Israël impute la responsabilité du creusement de ces tunnels à son ennemi juré libanais, le parti chiite Hezbollah, contre lequel elle a mené en 2006 une guerre destructrice sans pour autant l’affaiblir durablement. Elle appelle la FINUL à les bloquer du côté libanais de la frontière.

La découverte de ces passages souterrains a fourni à l’Etat hébreu l’opportunité d’intensifier sa propagande hostile à l’Iran, principal soutien du Hezbollah. Ainsi, le 6 décembre 2018, le Premier ministre israélien Benyamine Netanyahou s’est réuni avec quelques ambassadeurs accrédités à Tel Aviv près des lieux où l’armée s’employait à neutraliser le premier tunnel découvert, soulignant que celui-ci est une “manifestation de l’agression menée par l’Iran dans la région”.

Quasi-silence libanais

Le Hezbollah n’a pas encore réagi aux accusations israéliennes.
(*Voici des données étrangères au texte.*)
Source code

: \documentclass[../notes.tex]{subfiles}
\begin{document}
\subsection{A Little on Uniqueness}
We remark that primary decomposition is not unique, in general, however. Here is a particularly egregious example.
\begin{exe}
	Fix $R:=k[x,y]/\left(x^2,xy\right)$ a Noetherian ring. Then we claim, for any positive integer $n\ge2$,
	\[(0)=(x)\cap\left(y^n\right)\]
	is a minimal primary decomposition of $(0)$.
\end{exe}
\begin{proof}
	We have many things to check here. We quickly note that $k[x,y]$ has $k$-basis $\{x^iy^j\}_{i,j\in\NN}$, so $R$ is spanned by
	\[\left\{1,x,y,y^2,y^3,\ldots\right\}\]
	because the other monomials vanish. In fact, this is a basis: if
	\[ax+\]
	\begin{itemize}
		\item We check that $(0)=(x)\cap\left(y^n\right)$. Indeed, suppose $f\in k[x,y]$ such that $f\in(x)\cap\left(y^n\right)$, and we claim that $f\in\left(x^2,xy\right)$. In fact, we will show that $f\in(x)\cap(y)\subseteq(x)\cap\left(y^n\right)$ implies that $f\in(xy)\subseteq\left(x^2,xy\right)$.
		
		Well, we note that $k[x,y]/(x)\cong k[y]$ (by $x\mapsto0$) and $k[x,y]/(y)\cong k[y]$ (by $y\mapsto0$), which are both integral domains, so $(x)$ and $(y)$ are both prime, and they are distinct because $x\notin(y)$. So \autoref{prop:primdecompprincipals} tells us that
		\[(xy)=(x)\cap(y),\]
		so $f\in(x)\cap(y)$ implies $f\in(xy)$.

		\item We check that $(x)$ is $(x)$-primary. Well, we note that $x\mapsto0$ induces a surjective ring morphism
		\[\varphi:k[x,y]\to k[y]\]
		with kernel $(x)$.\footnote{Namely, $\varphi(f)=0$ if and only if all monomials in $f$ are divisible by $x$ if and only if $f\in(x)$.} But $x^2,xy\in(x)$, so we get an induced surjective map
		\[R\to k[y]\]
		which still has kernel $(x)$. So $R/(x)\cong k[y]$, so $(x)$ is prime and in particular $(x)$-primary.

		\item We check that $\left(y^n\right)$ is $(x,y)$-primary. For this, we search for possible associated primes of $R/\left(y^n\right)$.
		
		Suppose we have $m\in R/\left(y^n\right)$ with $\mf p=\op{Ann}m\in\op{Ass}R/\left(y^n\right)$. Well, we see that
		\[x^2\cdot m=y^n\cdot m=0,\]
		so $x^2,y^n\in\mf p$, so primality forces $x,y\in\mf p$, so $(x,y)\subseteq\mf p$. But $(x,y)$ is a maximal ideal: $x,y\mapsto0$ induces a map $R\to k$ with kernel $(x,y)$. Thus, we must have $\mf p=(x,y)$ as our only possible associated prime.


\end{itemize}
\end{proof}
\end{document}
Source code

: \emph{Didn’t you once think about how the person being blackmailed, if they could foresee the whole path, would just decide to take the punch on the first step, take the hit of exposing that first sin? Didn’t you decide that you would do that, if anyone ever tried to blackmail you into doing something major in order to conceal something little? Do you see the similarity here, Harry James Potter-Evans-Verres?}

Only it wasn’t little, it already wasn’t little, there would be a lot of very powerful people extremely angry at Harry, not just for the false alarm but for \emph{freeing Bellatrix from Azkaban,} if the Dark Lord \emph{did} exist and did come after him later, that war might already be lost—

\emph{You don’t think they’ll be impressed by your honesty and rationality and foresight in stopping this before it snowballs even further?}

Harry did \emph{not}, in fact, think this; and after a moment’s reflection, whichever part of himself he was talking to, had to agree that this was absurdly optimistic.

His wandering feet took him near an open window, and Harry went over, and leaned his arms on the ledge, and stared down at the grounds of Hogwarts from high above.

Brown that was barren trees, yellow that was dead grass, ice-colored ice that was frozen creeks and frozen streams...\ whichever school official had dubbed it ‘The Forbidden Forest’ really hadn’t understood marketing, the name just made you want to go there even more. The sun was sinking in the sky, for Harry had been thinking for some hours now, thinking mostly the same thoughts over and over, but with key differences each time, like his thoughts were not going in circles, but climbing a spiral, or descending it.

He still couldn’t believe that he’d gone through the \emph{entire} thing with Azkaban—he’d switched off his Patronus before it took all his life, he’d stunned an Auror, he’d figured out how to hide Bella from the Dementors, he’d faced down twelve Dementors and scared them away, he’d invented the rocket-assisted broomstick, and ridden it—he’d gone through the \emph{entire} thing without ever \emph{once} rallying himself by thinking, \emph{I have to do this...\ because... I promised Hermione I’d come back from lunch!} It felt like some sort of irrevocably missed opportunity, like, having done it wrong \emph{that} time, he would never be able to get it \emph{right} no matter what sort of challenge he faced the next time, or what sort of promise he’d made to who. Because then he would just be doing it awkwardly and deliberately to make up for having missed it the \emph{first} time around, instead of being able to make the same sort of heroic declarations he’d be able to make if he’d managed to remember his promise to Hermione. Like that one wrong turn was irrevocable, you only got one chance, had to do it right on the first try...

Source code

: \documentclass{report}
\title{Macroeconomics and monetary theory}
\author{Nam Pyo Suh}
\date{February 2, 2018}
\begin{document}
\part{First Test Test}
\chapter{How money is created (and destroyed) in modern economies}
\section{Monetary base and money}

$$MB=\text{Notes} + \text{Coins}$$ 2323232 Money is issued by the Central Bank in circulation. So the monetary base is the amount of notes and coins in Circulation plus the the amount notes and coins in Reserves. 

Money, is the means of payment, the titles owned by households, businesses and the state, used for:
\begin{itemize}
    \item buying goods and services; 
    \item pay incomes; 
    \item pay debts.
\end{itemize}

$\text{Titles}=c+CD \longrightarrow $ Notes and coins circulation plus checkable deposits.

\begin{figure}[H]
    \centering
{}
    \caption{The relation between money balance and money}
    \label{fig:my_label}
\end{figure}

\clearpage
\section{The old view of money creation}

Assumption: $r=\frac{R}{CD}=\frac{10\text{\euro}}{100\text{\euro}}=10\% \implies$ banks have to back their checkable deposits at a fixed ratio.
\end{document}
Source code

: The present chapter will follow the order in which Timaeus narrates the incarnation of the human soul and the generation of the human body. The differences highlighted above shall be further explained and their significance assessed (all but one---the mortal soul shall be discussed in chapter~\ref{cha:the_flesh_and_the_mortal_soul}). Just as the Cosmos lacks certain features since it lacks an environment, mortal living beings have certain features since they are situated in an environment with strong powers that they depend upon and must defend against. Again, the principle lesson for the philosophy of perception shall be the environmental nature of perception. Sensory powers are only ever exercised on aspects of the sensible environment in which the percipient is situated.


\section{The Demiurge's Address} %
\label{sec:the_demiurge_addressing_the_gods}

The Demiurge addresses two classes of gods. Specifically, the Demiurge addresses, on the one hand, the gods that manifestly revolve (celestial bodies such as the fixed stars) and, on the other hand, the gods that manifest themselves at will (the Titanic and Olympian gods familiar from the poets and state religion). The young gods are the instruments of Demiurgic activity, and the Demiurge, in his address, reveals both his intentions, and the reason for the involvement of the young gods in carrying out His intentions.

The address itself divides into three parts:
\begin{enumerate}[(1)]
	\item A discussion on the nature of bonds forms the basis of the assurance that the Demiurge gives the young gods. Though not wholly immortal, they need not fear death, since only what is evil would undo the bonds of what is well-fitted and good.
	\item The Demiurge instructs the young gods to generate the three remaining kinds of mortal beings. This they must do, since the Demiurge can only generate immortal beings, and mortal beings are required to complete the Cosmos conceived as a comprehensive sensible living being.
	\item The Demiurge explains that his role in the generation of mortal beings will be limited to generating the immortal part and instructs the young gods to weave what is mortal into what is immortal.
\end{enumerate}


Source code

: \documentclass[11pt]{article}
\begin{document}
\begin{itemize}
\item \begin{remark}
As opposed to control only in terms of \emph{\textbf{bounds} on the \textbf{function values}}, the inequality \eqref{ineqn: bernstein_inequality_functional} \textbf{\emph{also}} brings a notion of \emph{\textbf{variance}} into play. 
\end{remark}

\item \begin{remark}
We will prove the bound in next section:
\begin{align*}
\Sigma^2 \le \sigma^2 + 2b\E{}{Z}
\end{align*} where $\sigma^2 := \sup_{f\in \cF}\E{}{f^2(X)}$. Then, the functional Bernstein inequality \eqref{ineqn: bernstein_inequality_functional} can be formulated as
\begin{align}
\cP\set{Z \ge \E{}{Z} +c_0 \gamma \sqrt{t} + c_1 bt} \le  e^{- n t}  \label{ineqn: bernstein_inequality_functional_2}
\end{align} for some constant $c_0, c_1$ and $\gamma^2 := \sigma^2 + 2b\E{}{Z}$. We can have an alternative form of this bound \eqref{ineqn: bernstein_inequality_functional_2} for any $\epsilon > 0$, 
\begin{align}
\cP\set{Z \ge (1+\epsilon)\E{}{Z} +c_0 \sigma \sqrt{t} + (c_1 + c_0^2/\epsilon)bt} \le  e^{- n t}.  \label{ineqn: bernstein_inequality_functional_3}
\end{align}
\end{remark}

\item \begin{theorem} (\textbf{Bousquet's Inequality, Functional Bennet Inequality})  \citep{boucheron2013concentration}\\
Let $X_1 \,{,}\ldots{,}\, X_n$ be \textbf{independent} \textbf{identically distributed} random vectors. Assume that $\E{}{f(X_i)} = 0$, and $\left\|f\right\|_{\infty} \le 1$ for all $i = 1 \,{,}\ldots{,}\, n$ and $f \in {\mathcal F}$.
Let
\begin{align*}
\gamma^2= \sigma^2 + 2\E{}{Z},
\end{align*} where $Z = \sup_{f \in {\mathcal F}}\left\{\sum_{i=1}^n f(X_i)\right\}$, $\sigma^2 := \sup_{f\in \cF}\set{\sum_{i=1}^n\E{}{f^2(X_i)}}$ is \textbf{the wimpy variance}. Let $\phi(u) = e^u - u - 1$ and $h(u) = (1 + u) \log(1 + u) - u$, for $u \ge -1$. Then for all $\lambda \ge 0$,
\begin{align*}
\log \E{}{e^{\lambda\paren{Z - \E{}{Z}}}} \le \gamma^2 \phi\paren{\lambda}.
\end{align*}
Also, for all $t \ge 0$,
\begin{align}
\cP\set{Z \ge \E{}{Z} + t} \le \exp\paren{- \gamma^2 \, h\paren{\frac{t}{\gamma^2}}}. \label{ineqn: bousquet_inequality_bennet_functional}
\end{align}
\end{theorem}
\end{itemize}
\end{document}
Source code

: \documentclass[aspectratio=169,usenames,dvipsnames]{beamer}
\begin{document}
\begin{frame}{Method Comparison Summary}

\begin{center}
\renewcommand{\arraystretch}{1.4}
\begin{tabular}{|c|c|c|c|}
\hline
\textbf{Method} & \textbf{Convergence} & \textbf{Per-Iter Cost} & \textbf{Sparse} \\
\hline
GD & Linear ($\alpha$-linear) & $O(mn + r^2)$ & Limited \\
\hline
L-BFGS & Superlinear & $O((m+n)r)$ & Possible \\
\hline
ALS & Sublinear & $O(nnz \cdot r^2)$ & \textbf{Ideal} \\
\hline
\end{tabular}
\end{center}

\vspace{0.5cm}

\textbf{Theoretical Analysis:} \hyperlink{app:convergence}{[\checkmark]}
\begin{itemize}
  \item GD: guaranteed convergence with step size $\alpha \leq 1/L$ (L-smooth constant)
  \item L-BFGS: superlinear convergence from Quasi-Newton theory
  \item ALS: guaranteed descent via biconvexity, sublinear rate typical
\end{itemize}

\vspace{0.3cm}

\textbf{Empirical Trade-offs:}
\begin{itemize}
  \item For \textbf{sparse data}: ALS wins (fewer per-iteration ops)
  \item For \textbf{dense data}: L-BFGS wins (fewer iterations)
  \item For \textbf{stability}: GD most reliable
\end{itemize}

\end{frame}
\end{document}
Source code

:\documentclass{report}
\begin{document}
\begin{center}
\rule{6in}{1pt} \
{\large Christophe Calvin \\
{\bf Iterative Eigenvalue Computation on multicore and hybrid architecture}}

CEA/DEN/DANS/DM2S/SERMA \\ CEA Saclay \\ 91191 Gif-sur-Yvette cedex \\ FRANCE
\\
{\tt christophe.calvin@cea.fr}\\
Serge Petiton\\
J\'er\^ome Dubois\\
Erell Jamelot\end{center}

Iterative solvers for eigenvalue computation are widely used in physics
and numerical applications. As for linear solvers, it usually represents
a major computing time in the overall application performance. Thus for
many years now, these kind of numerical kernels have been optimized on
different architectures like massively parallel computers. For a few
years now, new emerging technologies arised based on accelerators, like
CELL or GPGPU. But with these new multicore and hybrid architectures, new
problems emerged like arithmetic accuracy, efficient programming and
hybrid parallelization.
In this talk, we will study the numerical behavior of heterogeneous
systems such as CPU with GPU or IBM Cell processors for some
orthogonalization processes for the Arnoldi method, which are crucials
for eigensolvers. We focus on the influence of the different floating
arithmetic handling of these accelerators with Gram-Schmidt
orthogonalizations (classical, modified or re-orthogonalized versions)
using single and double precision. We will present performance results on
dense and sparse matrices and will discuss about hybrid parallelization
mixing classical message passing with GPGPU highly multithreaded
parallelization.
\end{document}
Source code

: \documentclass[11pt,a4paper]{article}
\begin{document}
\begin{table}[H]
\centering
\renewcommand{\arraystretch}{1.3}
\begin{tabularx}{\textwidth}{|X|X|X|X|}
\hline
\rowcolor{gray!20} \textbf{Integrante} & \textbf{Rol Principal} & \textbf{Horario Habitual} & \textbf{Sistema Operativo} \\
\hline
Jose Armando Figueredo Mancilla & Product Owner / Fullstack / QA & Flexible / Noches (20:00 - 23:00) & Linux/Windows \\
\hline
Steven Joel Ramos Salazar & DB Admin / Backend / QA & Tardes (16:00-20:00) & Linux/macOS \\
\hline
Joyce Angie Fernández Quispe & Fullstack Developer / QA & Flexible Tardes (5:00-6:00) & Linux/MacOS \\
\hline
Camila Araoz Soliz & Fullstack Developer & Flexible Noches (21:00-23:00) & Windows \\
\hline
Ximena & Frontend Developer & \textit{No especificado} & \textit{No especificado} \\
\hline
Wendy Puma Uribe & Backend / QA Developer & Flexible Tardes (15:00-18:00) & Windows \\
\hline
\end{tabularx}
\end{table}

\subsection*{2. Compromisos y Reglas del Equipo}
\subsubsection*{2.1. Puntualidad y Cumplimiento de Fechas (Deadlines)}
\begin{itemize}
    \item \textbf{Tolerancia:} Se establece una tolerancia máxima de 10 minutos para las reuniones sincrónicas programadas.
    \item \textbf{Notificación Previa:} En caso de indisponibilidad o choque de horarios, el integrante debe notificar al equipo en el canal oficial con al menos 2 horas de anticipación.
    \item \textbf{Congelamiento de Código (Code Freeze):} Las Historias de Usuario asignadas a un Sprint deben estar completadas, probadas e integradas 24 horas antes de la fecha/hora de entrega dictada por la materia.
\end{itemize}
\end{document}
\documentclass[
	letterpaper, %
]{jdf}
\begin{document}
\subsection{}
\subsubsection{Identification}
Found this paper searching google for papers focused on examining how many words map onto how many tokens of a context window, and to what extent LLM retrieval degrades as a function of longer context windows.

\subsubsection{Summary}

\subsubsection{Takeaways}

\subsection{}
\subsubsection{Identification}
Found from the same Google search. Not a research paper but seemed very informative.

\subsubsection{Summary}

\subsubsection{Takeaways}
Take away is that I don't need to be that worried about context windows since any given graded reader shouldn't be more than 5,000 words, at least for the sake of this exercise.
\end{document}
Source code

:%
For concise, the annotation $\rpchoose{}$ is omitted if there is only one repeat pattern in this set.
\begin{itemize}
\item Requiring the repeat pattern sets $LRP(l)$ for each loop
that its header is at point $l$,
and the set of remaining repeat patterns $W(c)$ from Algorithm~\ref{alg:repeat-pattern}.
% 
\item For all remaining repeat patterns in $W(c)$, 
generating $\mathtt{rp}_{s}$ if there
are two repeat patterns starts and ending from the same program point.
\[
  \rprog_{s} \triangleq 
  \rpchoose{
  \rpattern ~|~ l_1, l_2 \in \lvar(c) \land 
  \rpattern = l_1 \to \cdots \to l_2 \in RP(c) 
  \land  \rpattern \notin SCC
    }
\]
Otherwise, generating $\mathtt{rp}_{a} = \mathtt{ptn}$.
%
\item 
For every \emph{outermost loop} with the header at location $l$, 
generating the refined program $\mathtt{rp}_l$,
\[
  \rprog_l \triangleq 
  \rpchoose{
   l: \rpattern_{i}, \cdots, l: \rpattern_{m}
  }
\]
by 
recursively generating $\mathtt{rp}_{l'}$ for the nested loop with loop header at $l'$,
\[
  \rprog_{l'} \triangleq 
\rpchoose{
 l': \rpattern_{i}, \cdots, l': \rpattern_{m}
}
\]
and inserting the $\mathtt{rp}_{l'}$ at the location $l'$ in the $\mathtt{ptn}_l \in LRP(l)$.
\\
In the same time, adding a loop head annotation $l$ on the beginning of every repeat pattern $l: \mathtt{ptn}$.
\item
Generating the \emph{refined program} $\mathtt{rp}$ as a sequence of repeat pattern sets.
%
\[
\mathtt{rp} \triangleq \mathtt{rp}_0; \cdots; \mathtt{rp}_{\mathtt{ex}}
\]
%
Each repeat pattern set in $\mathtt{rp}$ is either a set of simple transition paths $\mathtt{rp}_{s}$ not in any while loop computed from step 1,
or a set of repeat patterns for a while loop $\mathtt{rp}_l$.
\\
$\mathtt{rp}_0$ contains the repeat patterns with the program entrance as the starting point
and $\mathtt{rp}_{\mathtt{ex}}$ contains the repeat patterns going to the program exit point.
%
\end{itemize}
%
Des “sources informées” citées par le quotidien panarabe Al Sharq al Awsat ont expliqué son silence par son refus “d’être entraîné à donner [aux Israéliens] des informations à caractère secret ou stratégique”.

Du côté du gouvernement Hariri, en butte à une forte pression d’Israël qui lui impute la responsabilité politique du creusement de ces tunnels, la seule réaction enregistrée se résume, pour l’instant, à celle du ministre des Affaires étrangères Jibrane Bassil : celui-ci a déclaré jeudi dernier avoir instruit le représentant libanais à l’ONU de déposer une plainte contre l’Etat hébreu qui, d’après lui, mène une campagne diplomatique et politique à l’encontre du Liban en prévision d’une agression militaire.

Aucune réaction officielle n’a été enregistrée du côté du chef du gouvernement, Rafik Al Hariri, pas même après la confirmation par la FINUL de l’existence du premier passage souterrain que l’armée israélienne a affirmé avoir découvert.

Les Libanais mettent en doute le récit israélien sur ces tunnels. Une source sécuritaire citée hier par le journal Al Joumhouria a assuré qu’il s’agissait « de vieux passages souterrains abandonnés, à moitié effondrés, qu’Israël a déjà annoncé avoir découvert par le passé ».